The fact that the concept is so common that the language reflects dressing up something prior to promoting it for sale or financing, should tell you something. It happens a lot! Your startup goals are always to create the best business that is possible. This includes the technology, staff, leadership, products and structures. Failing in any key area can result in a business that is suboptimal and attracts less attention. Your only way out could be a sale of the pig.
You should always strive to improve the business. Those steps that generate real change and an improved business do not fit with the phase above. Use of the phrase occurs when you cannot improve the business and your primary efforts are trying to make it look better via a cosmetic approach. The underlying business may still be suboptimal, yet by changing how it is presented, or by cleaning up just enough to hide flaws, the business starts to look better. A very simple example might be in a corporate presentation. The underlying data is the same as is everything else about the slide show. Yet, your hope is that by changing the slide show it will sell better.
The approach cuts two ways. In a previous article, “Got a Great Pitch, GET IN LINE” described the fact that buyers and sellers have pitches and it is important to see the facts in addition to the hype. It is hard to tell how the business has changes unless you have seen it before. Most interestingly, may on the financial hunt for funding will revise their slide deck and present it to financial investors. An interesting point is that the sophisticated investors keep the OLD SLIDES. Trying to convince them with NO NEW DATA is a hard sell unless their investment philosophy has changed.
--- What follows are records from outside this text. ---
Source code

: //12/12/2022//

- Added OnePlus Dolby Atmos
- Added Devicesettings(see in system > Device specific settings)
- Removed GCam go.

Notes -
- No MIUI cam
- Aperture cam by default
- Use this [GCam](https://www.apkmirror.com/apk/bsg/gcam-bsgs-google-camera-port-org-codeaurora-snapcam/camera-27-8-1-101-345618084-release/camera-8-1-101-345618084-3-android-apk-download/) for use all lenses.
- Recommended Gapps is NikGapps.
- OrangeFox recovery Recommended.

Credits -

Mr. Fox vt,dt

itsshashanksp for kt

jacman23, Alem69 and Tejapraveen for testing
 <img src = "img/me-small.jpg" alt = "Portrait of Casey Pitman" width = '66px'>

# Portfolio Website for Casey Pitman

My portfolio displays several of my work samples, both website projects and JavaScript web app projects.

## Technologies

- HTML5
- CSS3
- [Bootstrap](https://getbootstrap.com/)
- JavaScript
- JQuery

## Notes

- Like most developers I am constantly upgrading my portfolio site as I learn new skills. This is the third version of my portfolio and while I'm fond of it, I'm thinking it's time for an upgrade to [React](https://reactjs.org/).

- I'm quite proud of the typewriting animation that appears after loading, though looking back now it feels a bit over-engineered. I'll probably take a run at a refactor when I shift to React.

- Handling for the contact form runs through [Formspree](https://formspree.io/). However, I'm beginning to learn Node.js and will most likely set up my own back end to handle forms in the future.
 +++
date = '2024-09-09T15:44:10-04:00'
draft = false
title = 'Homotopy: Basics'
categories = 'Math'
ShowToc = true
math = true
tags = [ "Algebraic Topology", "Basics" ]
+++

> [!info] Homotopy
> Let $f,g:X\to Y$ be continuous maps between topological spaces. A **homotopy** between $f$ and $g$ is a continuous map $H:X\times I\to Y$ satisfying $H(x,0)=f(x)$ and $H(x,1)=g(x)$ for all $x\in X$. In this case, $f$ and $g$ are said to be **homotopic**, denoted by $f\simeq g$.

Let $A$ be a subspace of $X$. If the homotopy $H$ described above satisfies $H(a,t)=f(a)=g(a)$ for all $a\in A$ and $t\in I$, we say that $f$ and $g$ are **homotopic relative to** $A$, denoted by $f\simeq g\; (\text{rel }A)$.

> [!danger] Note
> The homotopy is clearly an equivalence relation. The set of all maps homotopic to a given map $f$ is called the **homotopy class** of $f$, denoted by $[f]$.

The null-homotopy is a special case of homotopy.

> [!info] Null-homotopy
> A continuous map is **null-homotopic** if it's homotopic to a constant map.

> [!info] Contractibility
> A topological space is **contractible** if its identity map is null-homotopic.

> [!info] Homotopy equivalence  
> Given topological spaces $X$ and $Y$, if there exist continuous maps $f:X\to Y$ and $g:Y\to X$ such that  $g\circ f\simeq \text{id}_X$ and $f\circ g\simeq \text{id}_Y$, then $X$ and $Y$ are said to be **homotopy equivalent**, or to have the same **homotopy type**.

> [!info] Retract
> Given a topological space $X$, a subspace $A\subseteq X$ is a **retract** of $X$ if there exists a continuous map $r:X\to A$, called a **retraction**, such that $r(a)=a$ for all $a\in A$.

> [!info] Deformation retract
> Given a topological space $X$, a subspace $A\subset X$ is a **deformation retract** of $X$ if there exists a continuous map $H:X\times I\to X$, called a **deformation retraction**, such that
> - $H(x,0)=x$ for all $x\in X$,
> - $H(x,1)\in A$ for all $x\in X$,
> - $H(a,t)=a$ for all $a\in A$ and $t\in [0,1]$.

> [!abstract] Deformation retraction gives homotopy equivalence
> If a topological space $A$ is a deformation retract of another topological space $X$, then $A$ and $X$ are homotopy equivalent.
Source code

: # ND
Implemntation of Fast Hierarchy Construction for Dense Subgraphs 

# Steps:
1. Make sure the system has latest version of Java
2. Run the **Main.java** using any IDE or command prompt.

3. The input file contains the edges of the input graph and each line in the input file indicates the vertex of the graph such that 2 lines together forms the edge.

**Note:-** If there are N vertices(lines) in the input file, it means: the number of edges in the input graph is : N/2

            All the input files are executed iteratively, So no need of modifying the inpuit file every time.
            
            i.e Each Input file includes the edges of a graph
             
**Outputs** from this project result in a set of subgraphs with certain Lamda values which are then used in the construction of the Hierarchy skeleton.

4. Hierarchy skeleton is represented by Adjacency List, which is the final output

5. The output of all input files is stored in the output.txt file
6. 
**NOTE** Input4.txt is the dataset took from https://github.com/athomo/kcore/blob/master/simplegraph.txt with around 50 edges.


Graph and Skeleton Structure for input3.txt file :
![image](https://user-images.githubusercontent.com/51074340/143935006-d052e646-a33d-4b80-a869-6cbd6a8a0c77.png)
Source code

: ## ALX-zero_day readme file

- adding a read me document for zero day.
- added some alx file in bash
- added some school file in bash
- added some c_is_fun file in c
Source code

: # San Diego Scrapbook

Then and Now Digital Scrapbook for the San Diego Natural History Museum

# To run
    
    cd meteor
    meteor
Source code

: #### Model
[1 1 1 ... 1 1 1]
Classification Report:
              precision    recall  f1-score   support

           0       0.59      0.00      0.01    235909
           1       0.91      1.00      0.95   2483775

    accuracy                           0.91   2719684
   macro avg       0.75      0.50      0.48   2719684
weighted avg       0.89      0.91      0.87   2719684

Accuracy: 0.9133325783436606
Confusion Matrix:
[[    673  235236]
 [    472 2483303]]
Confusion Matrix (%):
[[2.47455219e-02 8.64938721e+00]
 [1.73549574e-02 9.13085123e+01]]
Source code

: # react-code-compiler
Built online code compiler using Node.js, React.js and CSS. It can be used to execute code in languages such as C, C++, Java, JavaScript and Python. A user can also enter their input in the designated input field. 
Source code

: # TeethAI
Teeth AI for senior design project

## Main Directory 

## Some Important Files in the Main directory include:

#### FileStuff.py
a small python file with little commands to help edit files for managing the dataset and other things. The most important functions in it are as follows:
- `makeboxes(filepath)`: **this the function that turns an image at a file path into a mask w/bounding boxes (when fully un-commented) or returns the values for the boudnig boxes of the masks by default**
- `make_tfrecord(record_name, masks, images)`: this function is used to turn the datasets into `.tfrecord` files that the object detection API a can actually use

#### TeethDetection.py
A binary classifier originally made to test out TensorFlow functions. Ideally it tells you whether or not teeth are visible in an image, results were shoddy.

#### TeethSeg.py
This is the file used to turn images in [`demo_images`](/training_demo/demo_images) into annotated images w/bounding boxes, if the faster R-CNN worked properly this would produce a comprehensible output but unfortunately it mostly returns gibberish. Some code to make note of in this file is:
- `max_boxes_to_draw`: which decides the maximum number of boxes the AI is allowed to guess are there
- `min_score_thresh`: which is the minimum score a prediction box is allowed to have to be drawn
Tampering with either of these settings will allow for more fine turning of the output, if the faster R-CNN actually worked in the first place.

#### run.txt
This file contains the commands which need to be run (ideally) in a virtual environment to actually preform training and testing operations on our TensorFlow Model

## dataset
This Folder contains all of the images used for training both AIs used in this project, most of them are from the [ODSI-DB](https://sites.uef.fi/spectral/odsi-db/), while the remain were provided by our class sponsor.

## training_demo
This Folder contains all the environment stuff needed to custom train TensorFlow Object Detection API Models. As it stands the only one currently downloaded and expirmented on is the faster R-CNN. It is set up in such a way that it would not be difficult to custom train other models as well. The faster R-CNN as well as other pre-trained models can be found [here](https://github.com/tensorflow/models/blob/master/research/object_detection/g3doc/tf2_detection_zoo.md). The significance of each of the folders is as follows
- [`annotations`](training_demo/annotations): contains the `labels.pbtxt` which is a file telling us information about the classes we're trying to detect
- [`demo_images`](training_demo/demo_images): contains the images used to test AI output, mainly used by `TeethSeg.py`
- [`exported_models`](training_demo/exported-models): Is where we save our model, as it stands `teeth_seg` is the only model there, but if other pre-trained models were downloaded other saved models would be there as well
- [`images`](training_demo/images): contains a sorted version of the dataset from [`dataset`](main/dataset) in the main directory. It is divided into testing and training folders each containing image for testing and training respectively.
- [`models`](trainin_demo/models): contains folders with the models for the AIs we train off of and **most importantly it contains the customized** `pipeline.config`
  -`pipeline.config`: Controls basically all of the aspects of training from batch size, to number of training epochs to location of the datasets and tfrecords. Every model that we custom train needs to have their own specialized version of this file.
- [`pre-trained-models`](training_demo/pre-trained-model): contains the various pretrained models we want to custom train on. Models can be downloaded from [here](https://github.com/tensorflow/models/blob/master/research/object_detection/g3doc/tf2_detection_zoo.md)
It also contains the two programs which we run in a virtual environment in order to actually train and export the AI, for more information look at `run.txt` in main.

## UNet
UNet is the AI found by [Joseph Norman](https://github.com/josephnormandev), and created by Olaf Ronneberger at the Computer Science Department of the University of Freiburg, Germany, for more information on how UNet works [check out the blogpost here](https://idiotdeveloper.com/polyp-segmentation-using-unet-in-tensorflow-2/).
In fact, I have had some say, “So nothing has changed since I saw you last?” Those that are not so direct might say, “What is NEW since you were here last.” You would be surprised how many entrepreneurs keep presenting the same old stuff hoping for a different response from an investor.
The company should strive every day to make progress. Adding new data and company enhancements greatly improves the pitch for funding, sale, or partnering. It often takes several visits to consummate a transaction beneficial to your company. The gradual improvement in the pitch showing the NEW stuff really helps provide confidence to the listener. The ability to make that sale to the listener based on real data is one of the reasons that the entrepreneur must keep the company on track even in difficult times. It is so much easier to make the sale based on solid and real data rather than old tired data or product that is dressed up.
There may come a time when your business has decided to stop all work on a technology or product but want to recover some of the costs by selling it off. In that case, you just may want to “PUT LIPSTICK ON THAT PIG” to sell it off. Just keep in mind that for your core holdings, try to show continual strength and progress. Try to keep the lipstick for the things you can afford to keep any more.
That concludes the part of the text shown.